You are viewing a plain text version of this content. The canonical link for it is here.
Posted to users@subversion.apache.org by Brad O'Hearne <br...@neurofire.com> on 2005/03/23 14:04:18 UTC

Reconstructing a file on checkout and SVN scaling

After reading the documentation that generally describes how files in 
SVN are stored (by storing diffs and references to previous versions), 
and after doing some poking around in the files created in a 
filesystem-type repository, I've begun wondering about how SVN scales. 
Suppose I have a file added to subversion at revision 1, and it is 
changed 5000 times, with each change committed individually. When I 
checkout revision 5001 of that file from subversion, does subversion 
have to reconstruct this file by examining every change in sequence from 
revision 1? Will this result in a substantially increased checkout time 
to reconstruct this file to its proper revision?

There is obviously a question aimed at scaling. In a large system, if 
the above scenario is true, there exists the possibility of coming to a 
grinding halt with many files changed over many revisions. Merely 
checking out a project would be a fairly intensive operation.

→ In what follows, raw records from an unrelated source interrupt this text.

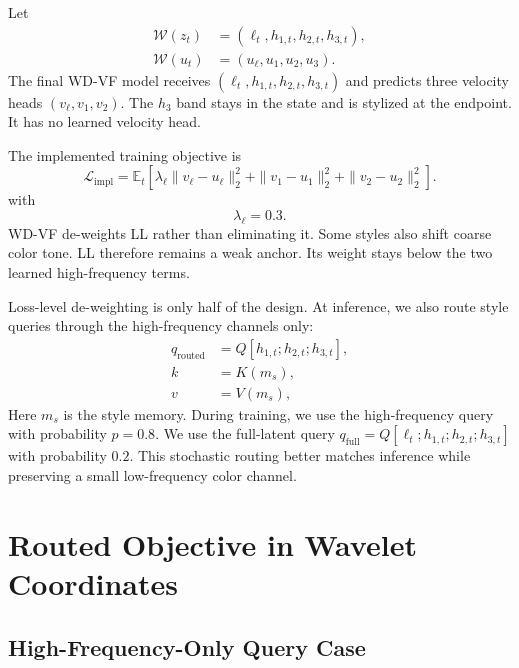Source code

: \documentclass[letterpaper]{article}
\begin{document}
Let
\begin{equation}
\begin{aligned}
\mathcal W(z_t) &= (\ell_t,h_{1,t},h_{2,t},h_{3,t}),\\
\mathcal W(u_t) &= (u_\ell,u_1,u_2,u_3).
\end{aligned}
\end{equation}
The final WD-VF model receives $(\ell_t,h_{1,t},h_{2,t},h_{3,t})$ and predicts three velocity heads $(v_\ell,v_1,v_2)$.
The $h_3$ band stays in the state and is stylized at the endpoint.
It has no learned velocity head.

The implemented training objective is
\begin{equation}
\mathcal L_{\mathrm{impl}}
=
\mathbb E_t\!\left[
\lambda_\ell\|v_\ell-u_\ell\|_2^2
+ \|v_1-u_1\|_2^2
+ \|v_2-u_2\|_2^2
\right].
\label{eq:wdvf-loss}
\end{equation}
with
\begin{equation}
\lambda_\ell = 0.3.
\label{eq:lambda-ll}
\end{equation}
WD-VF de-weights LL rather than eliminating it.
Some styles also shift coarse color tone.
LL therefore remains a weak anchor.
Its weight stays below the two learned high-frequency terms.

Loss-level de-weighting is only half of the design. At inference, we also route style queries through the high-frequency channels only:
\begin{equation}
\begin{aligned}
q_{\mathrm{routed}} &= Q[h_{1,t};h_{2,t};h_{3,t}],\\
k &= K(m_s),\\
v &= V(m_s),
\end{aligned}
\label{eq:q-routed}
\end{equation}
Here $m_s$ is the style memory.
During training, we use the high-frequency query with probability $p=0.8$.
We use the full-latent query $q_{\mathrm{full}} = Q[\ell_t;h_{1,t};h_{2,t};h_{3,t}]$ with probability $0.2$.
This stochastic routing better matches inference while preserving a small low-frequency color channel.

\section{Routed Objective in Wavelet Coordinates}
\label{sec:opt}

\subsection{High-Frequency-Only Query Case}
\label{sec:blockdiag}
\end{document}
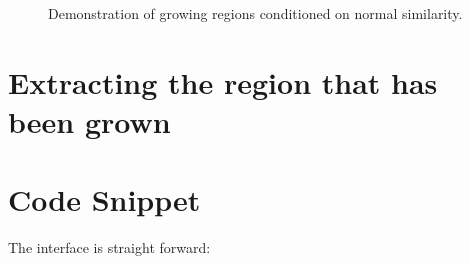 \documentclass{InsightArticle}
\begin{document}
\begin{figure}[H]
\centering
{}
\caption{Demonstration of growing regions conditioned on normal similarity.}
\label{fig:Demo}
\end{figure}

\section{Extracting the region that has been grown}

\section{Code Snippet}
The interface is straight forward:
\end{document}
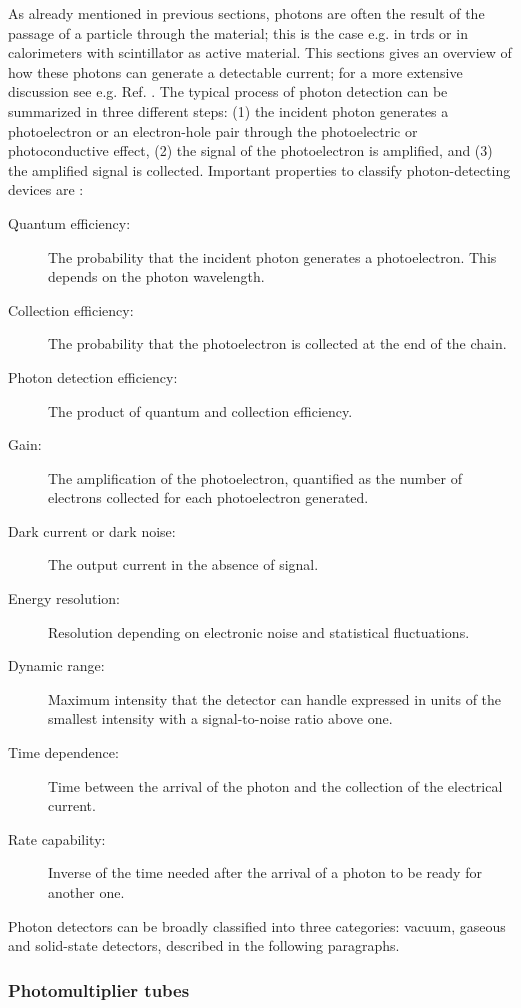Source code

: As already mentioned in previous sections, photons are often the result of the passage of a particle through the material; 
this is the case e.g. in \glspl{trd} or in calorimeters with scintillator as active material. 
This sections gives an overview of how these photons can generate a detectable current; for a more extensive discussion see e.g. Ref. \cite{lightdetection,Grupen:2012zpa}. The typical process of photon detection can be summarized in three different steps: (1) the incident photon generates a photoelectron or an electron-hole pair through the photoelectric or photoconductive effect, (2) the signal of the photoelectron is  
amplified, and (3) the amplified signal is collected. Important properties to classify photon-detecting devices are \cite{Patrignani:2016xqp}:
\begin{description}
\item[Quantum efficiency:] The probability that the incident photon generates a photoelectron. This depends on the photon wavelength.
\item[Collection efficiency:] The probability that the photoelectron is collected at the end of the chain.
\item[Photon detection efficiency:] The product of quantum and collection efficiency.
\item[Gain:] The amplification of the photoelectron, quantified as the number of electrons collected for each photoelectron generated.
\item[Dark current or dark noise:] The output current in the absence of signal.
\item[Energy resolution:] Resolution depending on electronic noise and statistical fluctuations.
\item[Dynamic range:] Maximum intensity that the detector can handle expressed in units of the smallest intensity with a signal-to-noise ratio above one.
\item[Time dependence:] Time between the arrival of the photon and the collection of the electrical current.
\item[Rate capability:] Inverse of the time needed after the arrival of a photon to be ready for another one.
\end{description}

Photon detectors can be broadly classified into three categories: vacuum, gaseous and solid-state detectors, described in the following paragraphs.

\subsubsection*{Photomultiplier tubes}  


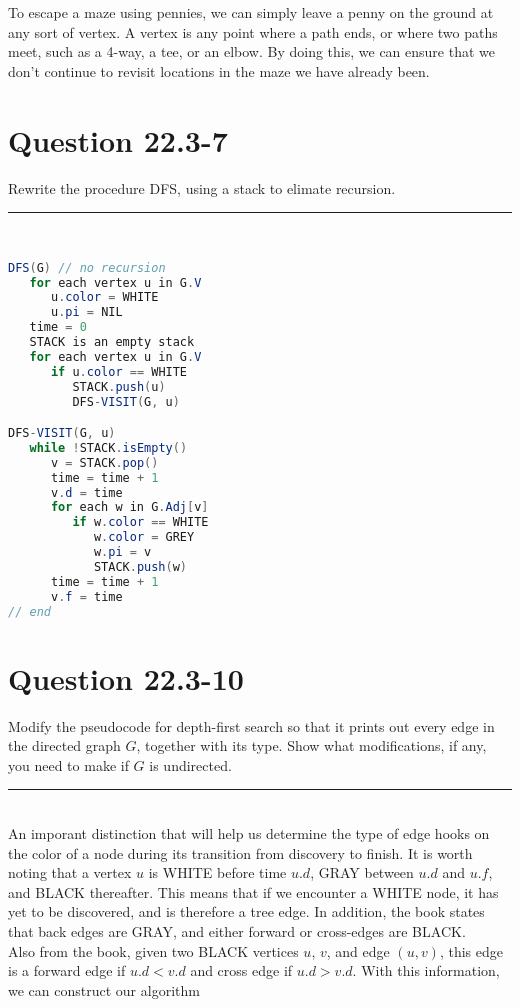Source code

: \documentclass[20pt]{article} %
\begin{document}
To escape a maze using pennies, we can simply leave a penny on the ground at any sort of vertex.  A vertex is any point where a path ends, or where two paths meet, such as a 4-way, a tee, or an elbow.  By doing this, we can ensure that we don't continue to revisit locations in the maze we have already been.
\newpage
\section{Question 22.3-7} 
Rewrite the procedure DFS, using a stack to elimate recursion. \\
\noindent\rule{2cm}{0.4pt} \\

\begin{lstlisting}[language=java]
DFS(G) // no recursion
   for each vertex u in G.V
      u.color = WHITE
      u.pi = NIL
   time = 0
   STACK is an empty stack
   for each vertex u in G.V
      if u.color == WHITE
         STACK.push(u)
         DFS-VISIT(G, u)

DFS-VISIT(G, u)
   while !STACK.isEmpty()
      v = STACK.pop()
      time = time + 1
      v.d = time
      for each w in G.Adj[v]
         if w.color == WHITE
            w.color = GREY
            w.pi = v
            STACK.push(w)
      time = time + 1
      v.f = time
// end
\end{lstlisting}

\newpage
\section{Question 22.3-10} 
Modify the pseudocode for depth-first search so that it prints out every edge in the directed graph $G$, together with its type. Show what modifications, if any, you need to make if $G$ is undirected. \\
\noindent\rule{2cm}{0.4pt} \\

An imporant distinction that will help us determine the type of edge hooks on the color of a node during its transition from discovery to finish.  It is worth noting that a vertex $u$ is WHITE before time $u.d$, GRAY between $u.d$ and $u.f$, and BLACK thereafter.  This means that if we encounter a WHITE node, it has yet to be discovered, and is therefore a tree edge.  In addition, the book states that back edges are GRAY, and either forward or cross-edges are BLACK.  \\

Also from the book, given two BLACK vertices $u$, $v$, and edge $(u,v)$, this edge is a forward edge if $u.d < v.d$ and cross edge if $u.d > v.d$.  With this information, we can construct our algorithm
\end{document}
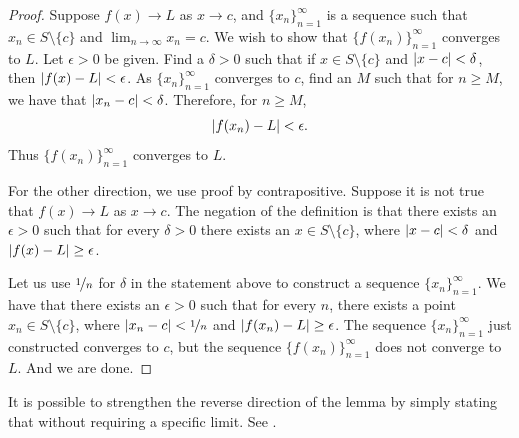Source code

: \begin{proof}
Suppose 
$f(x) \to L$ as $x \to c$, and $\{ x_n \}_{n=1}^\infty$ is a sequence
such that
$x_n \in S \setminus \{c\}$ and
$\lim_{n\to\infty} x_n = c$.
We wish to show that $\bigl\{ f(x_n) \bigr\}_{n=1}^\infty$ converges to $L$.
Let $\epsilon > 0$ be given.  Find a $\delta > 0$ such that
if $x \in S \setminus \{c\}$ and $\left\lvert {x-c} \right\rvert < \delta$, then
$\left\lvert {f(x) - L} \right\rvert < \epsilon$.  As
$\{ x_n \}_{n=1}^\infty$  converges to $c$, find an $M$ such that for $n \geq M$,
we have that $\left\lvert {x_n - c} \right\rvert < \delta$.  Therefore, for $n \geq M$,
\begin{equation*}
\left\lvert {f(x_n) - L} \right\rvert < \epsilon .
\end{equation*}
Thus $\bigl\{ f(x_n) \bigr\}_{n=1}^\infty$ converges to $L$.

For the other direction, we use proof by contrapositive.  Suppose 
it is not true that $f(x) \to L$ as $x \to c$.  The negation of the
definition is that there exists an $\epsilon > 0$ such that for every
$\delta > 0$ there exists an $x \in S \setminus \{c\}$, where
$\left\lvert {x-c} \right\rvert < \delta$
and $\left\lvert {f(x)-L} \right\rvert \geq \epsilon$.

Let us use $\nicefrac{1}{n}$ for $\delta$ in the statement above to
construct a sequence $\{ x_n \}_{n=1}^\infty$.  We have
that there exists an $\epsilon > 0$ such that for every $n$,
there exists a point $x_n \in S \setminus \{c\}$, where
$\left\lvert {x_n-c} \right\rvert < \nicefrac{1}{n}$
and $\left\lvert {f(x_n)-L} \right\rvert \geq \epsilon$.
The sequence $\{ x_n \}_{n=1}^\infty$ just constructed converges to $c$, but
the sequence $\bigl\{ f(x_n) \bigr\}_{n=1}^\infty$ does not converge to $L$.
And we are done.
\end{proof}

It is possible to strengthen the reverse direction of
the lemma by simply stating that
 without requiring a specific limit.
See .

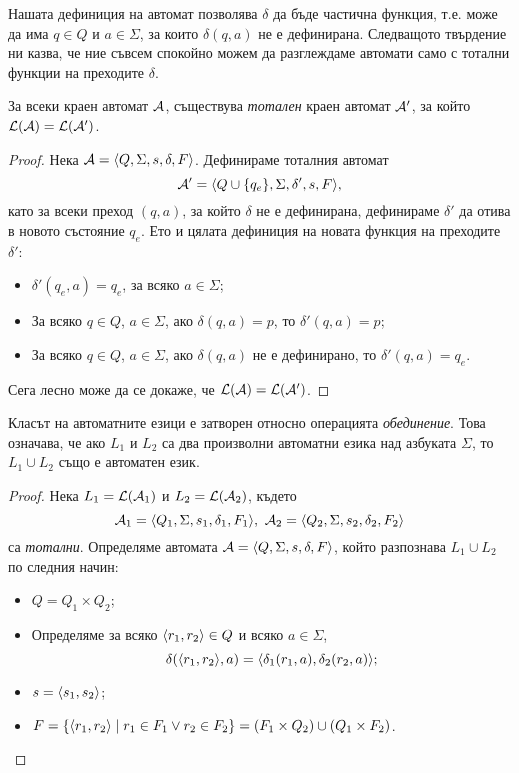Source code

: Нашата дефиниция на автомат позволява $\delta$ да бъде частична функция, т.е.
може да има $q\in Q$ и $a\in\Sigma$, за които $\delta(q,a)$ не е дефинирана.
Следващото твърдение ни казва, че ние съвсем спокойно можем да разглеждаме автомати
само с тотални функции на преходите  $\delta$.
\begin{prop}
  За всеки краен автомат $\mathcal{A}$, съществува {\em тотален} краен автомат $\mathcal{A}'$,
  за който $\mathcal{L}(\mathcal{A}) = \mathcal{L}(\mathcal{A}')$.
\end{prop}
\begin{proof}
  Нека $\mathcal{A} = \langle{Q,\Sigma,s,\delta,F}\rangle$.
  Дефинираме тоталния автомат 
  \[\mathcal{A}' = \langle{Q\cup\{q_e\}, \Sigma, \delta', s, F}\rangle,\]
  като за всеки преход $(q,a)$, за който $\delta$ не е дефинирана, 
  дефинираме $\delta'$ да отива в новото състояние $q_e$.
  Ето и цялата дефиниция на новата функция на преходите $\delta'$:
  \begin{itemize}
  \item 
    $\delta'(q_e,a) = q_e$, за всяко $a\in\Sigma$;
  \item
    За всяко $q\in Q$, $a\in\Sigma$, ако $\delta(q,a) = p$, то
    $\delta'(q,a) = p$;
  \item
    За всяко $q\in Q$, $a\in\Sigma$, ако $\delta(q,a)$ не е дефинирано, то
    $\delta'(q,a) = q_e$.
  \end{itemize}
  Сега лесно може да се докаже, че $\mathcal{L}(\mathcal{A}) = \mathcal{L}(\mathcal{A}')$.
\end{proof}

\begin{prop}
  \label{pr:automata-union}
  Класът на автоматните езици е затворен относно операцията {\em обединение}.
  Това означава, че ако $L_1$ и $L_2$ са два произволни автоматни езика над азбуката $\Sigma$, то $L_1\cup L_2$
  също е автоматен език.
\end{prop}
\begin{proof}
  Нека $L_1 = \mathcal{L}(\mathcal{A}_1)$ и $L_2 = \mathcal{L}(\mathcal{A}_2)$, 
  където \[\mathcal{A}_1 = \langle{Q_1,\Sigma,s_1,\delta_1,F_1}\rangle,\ \mathcal{A}_2 = \langle{Q_2,\Sigma,s_2,\delta_2,F_2}\rangle\] са {\em тотални}.
  Определяме автомата $\mathcal{A} = \langle{Q,\Sigma,s,\delta,F}\rangle$, който разпознава $L_1\cup L_2$ по следния начин:
  \begin{itemize}
  \item
    $Q = Q_1\times Q_2$;
  \item
    Определяме за всяко $\langle{r_1,r_2}\rangle \in Q$ и всяко $a \in \Sigma$,
    \[\delta(\langle{r_1,r_2}\rangle,a) = \langle{\delta_1(r_1,a),\delta_2(r_2,a)}\rangle;\]
  \item
    $s = \langle{s_1,s_2}\rangle$;
  \item
    $F = \{\langle{r_1,r_2}\rangle\mid r_1\in F_1\vee r_2 \in F_2\} = (F_1\times Q_2)\cup (Q_1\times F_2)$.
  \end{itemize}
\end{proof}

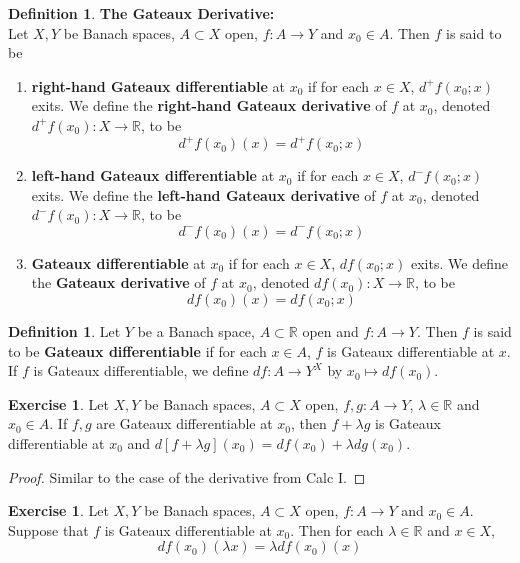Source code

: \documentclass[12pt]{amsart}
\theoremstyle{definition}
\newtheorem{defn}[definition]{Definition}
\newtheorem{ex}[definition]{Exercise}
\newcommand{\lam}{\lambda}
\newcommand{\R}{\mathbb{R}}
\newcommand{\tbf}[1]{\textbf{#1}}
\DeclareMathOperator*{\0}{\mbf{0}}
\DeclareMathOperator*{\1}{\mbf{1}}
\newcommand{\lex}[1]{\label{ex:#1}}
\newcommand{\ld}[1]{\label{defn:#1}}
\begin{document}
	\begin{defn} \ld{}\tbf{The Gateaux Derivative:}\\
	Let $X,Y$ be Banach spaces, $A \subset X$ open, $f:A \rightarrow Y$ and $x_0 \in A$. Then $f$ is said to be 
	\begin{enumerate}
	\item \tbf{right-hand Gateaux differentiable} at $x_0$ if for each $x \in X$, $d^+ f(x_0; x)$ exits. We define the \tbf{right-hand Gateaux derivative} of $f$ at $x_0$, denoted $d^+ f(x_0) : X \rightarrow \R$, to be $$d^+ f(x_0)(x) = d^+ f(x_0;x)$$ 
	
	\item \tbf{left-hand Gateaux differentiable} at $x_0$ if for each $x \in X$, $d^- f(x_0; x)$ exits. We define the \tbf{left-hand Gateaux derivative} of $f$ at $x_0$, denoted $d^- f(x_0) : X \rightarrow \R$, to be $$d^- f(x_0)(x) = d^- f(x_0;x)$$
	
	\item \tbf{Gateaux differentiable} at $x_0$ if for each $x \in X$, $d f(x_0; x)$ exits. We define the \tbf{Gateaux derivative} of $f$ at $x_0$, denoted $d f(x_0) : X \rightarrow \R$, to be $$d f(x_0)(x) = d f(x_0;x)$$
	\end{enumerate}
	\end{defn}
	
	\begin{defn} \ld{61003}
Let $Y$ be a Banach space, $A \subset \R$ open and $f:A \rightarrow Y$. Then $f$ is said to be \tbf{Gateaux differentiable} if for each $x \in A$, $f$ is Gateaux differentiable at $x$. If $f$ is Gateaux differentiable, we define $df:A \rightarrow Y^X$ by $x_0 \mapsto df(x_0)$.
\end{defn}	
	
	\begin{ex} \lex{61004}
	Let $X, Y$ be Banach spaces, $A \subset X$ open, $f,g :A \rightarrow Y$, $\lam \in \R$ and $x_0 \in A$. If $f, g$ are Gateaux differentiable at $x_0$, then $f + \lam g$ is Gateaux differentiable at $x_0$ and $d[f+\lam g](x_0) = df(x_0) + \lam dg(x_0)$.
	\end{ex}
	
	\begin{proof}
	Similar to the case of the derivative from Calc I. 
	\end{proof}		
	
	\begin{ex} \lex{61005}
	Let $X, Y$ be Banach spaces, $A \subset X$ open, $f:A \rightarrow Y$ and $x_0 \in A$. Suppose that $f$ is Gateaux differentiable at $x_0$. Then for each $\lam \in \R$ and $x \in X$, $$df(x_0)(\lam x) = \lam df(x_0)(x)$$
	\end{ex}
	
\end{document}
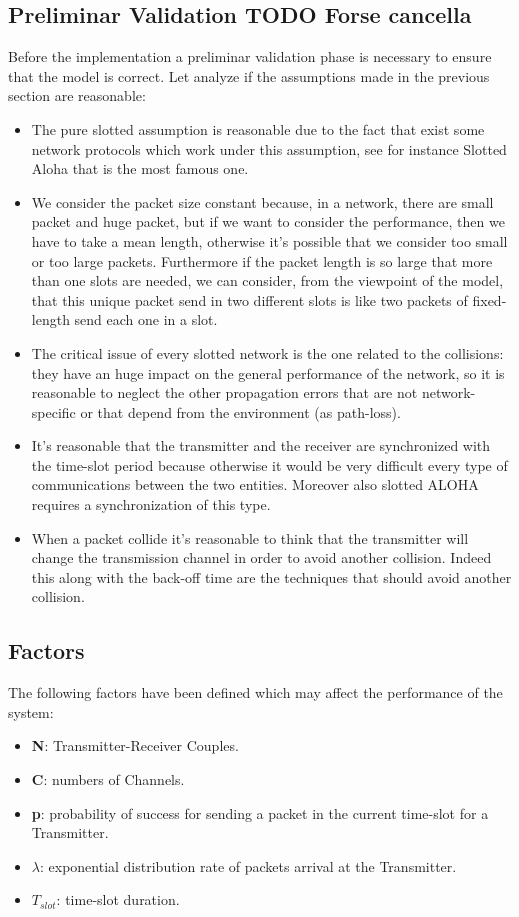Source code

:\subsection{Preliminar Validation TODO Forse cancella}
Before the implementation a preliminar validation phase is necessary to ensure that the model is correct. Let analyze if the assumptions made in the previous section are reasonable:
\begin{itemize}
	\item The pure slotted assumption is reasonable due to the fact that exist some network protocols which work under this assumption, see for instance Slotted Aloha that is the most famous one.
	\item We consider the packet size constant because, in a network, there are small packet and huge packet, but if we want to consider the performance, then we have to take a mean length, otherwise it's possible that we consider too small or too large packets. Furthermore if the packet length is so large that more than one slots are needed, we can consider, from the viewpoint of the model, that this unique packet send in two different slots is like two packets of fixed-length send each one in a slot.
	\item The critical issue of every slotted network is the one related to the collisions: they have an huge impact on the general performance of the network, so it is reasonable to neglect the other propagation errors that are not network-specific or that depend from the environment (as path-loss).
	\item It's reasonable that the transmitter and the receiver are synchronized with the time-slot period because otherwise it would be very difficult every type of communications between the two entities. Moreover also slotted ALOHA requires a synchronization of this type.
	\item When a packet collide it's reasonable to think that the transmitter will change the transmission channel in order to avoid another collision. Indeed this along with the back-off time are the techniques that should avoid another collision. 
\end{itemize}
\subsection{Factors}
The following factors have been defined which may affect the performance of the system:
\begin{itemize}
	\item \textbf{N}: Transmitter-Receiver Couples.
	\item \textbf{C}: numbers of Channels.
	\item \textbf{p}: probability of success for sending a packet in the current time-slot for a Transmitter.
	\item \textbf{$\lambda$}: exponential distribution rate of packets arrival at the Transmitter.
	\item $T_{slot}$: time-slot duration.
	
\end{itemize}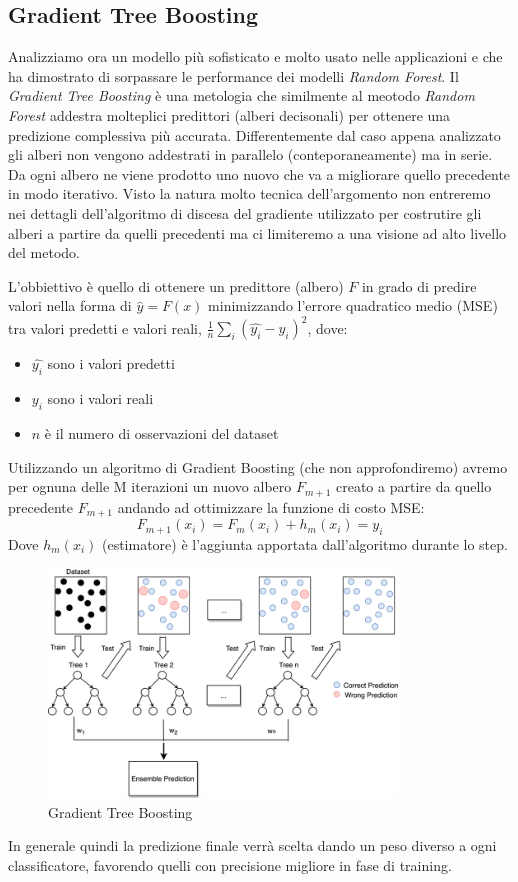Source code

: \documentclass[12pt,a4paper,openright,twoside]{report}
\begin{document}
\subsection{Gradient Tree Boosting }
Analizziamo ora un modello più sofisticato e molto usato nelle applicazioni e che ha dimostrato di sorpassare le performance dei modelli \emph{Random Forest}.
Il \emph{Gradient Tree Boosting} è una metologia che similmente al meotodo \emph{Random Forest} addestra molteplici predittori (alberi decisonali) per ottenere una predizione complessiva più accurata. Differentemente dal caso appena analizzato gli alberi non vengono addestrati in parallelo (conteporaneamente) ma in serie. Da ogni albero ne viene prodotto uno nuovo che va a migliorare quello precedente in modo iterativo. Visto la natura molto tecnica dell'argomento non entreremo nei dettagli dell'algoritmo di discesa del gradiente utilizzato per costrutire gli alberi a partire da quelli precedenti ma ci limiteremo a una visione ad alto livello del metodo. 

L'obbiettivo è quello di ottenere un predittore (albero) $F$ in grado di predire valori nella forma di $\hat{y} = F(x)$ minimizzando l'errore quadratico medio (MSE) tra valori predetti e valori reali, $\frac{1}{n}\sum_{i} (\hat{y_{i}} - y_{i})^2$, dove: 
\begin{itemize}
    \item $\hat{y_{i}}$ sono i valori predetti 
    \item $y_{i}$ sono i valori reali 
    \item $n$ è il numero di osservazioni del dataset 
\end{itemize}
Utilizzando un algoritmo di Gradient Boosting (che non approfondiremo) avremo per ognuna delle M iterazioni
un nuovo albero $F_{m+1}$ creato a partire da quello precedente $F_{m+1}$ andando ad ottimizzare la funzione di costo MSE: 
\begin{equation}
    F_{m+1}(x_{i}) = F_{m}(x_{i}) + h_{m}(x_{i}) = y_{i}
\end{equation}
Dove $h_{m}(x_{i})$ (estimatore) è l'aggiunta apportata dall'algoritmo durante lo step.
\begin{center}
\begin{figure}[h]
\centering
\includegraphics[width=350px,keepaspectratio]{gradient tree boosting.png}
\caption{Gradient Tree Boosting   }
\end{figure}    
\end{center}
In generale quindi la predizione finale verrà scelta dando un peso diverso a ogni classificatore, favorendo quelli con precisione migliore in fase di training. 
\end{document}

I'm sure I am missing something.  I was hoping some of the svn gurus out 
there could educate me as to how subversion handles this.

Thanks!

Brad

---------------------------------------------------------------------
To unsubscribe, e-mail: users-unsubscribe@subversion.tigris.org
For additional commands, e-mail: users-help@subversion.tigris.org

Re: Reconstructing a file on checkout and SVN scaling

Posted by Brad O'Hearne <br...@neurofire.com>.
Thanks!  This helped tremendously!

Brad

Garrett Rooney wrote:

> Brad O'Hearne wrote:
>
>> After reading the documentation that generally describes how files in 
>> SVN are stored (by storing diffs and references to previous 
>> versions), and after doing some poking around in the files created in 
>> a filesystem-type repository, I've begun wondering about how SVN 
>> scales. Suppose I have a file added to subversion at revision 1, and 
>> it is changed 5000 times, with each change committed individually. 
>> When I checkout revision 5001 of that file from subversion, does 
>> subversion have to reconstruct this file by examining every change in 
>> sequence from revision 1? Will this result in a substantially 
>> increased checkout time to reconstruct this file to its proper revision?
>>
>> There is obviously a question aimed at scaling. In a large system, if 
>> the above scenario is true, there exists the possibility of coming to 
>> a grinding halt with many files changed over many revisions. Merely 
>> checking out a project would be a fairly intensive operation.
>>
>> I'm sure I am missing something.  I was hoping some of the svn gurus 
>> out there could educate me as to how subversion handles this.
>
>
> Depending on which back end filesystem you're using the answer is 
> different.  In a BDB based filesystem the HEAD revision (most recent 
> version) is stored as fulltext, since that's what you usually want to 
> see, and deltas are applied only when you need previous revisions.  In 
> an FSFS based repository you do indeed have to start at the initial 
> version and apply deltas forward, but the deltas are stored in such a 
> way so as to only require applying of log(n) deltas to get to any 
> given version of a file.  See 
> http://svn.collab.net/repos/svn/trunk/notes/skip-deltas for detailed 
> notes on how the FSFS version of this works.
>
> -garrett



---------------------------------------------------------------------
To unsubscribe, e-mail: users-unsubscribe@subversion.tigris.org
For additional commands, e-mail: users-help@subversion.tigris.org

Re: Reconstructing a file on checkout and SVN scaling

Posted by Garrett Rooney <ro...@electricjellyfish.net>.
Brad O'Hearne wrote:
> After reading the documentation that generally describes how files in 
> SVN are stored (by storing diffs and references to previous versions), 
> and after doing some poking around in the files created in a 
> filesystem-type repository, I've begun wondering about how SVN scales. 
> Suppose I have a file added to subversion at revision 1, and it is 
> changed 5000 times, with each change committed individually. When I 
> checkout revision 5001 of that file from subversion, does subversion 
> have to reconstruct this file by examining every change in sequence from 
> revision 1? Will this result in a substantially increased checkout time 
> to reconstruct this file to its proper revision?
> 
> There is obviously a question aimed at scaling. In a large system, if 
> the above scenario is true, there exists the possibility of coming to a 
> grinding halt with many files changed over many revisions. Merely 
> checking out a project would be a fairly intensive operation.
> 
> I'm sure I am missing something.  I was hoping some of the svn gurus out 
> there could educate me as to how subversion handles this.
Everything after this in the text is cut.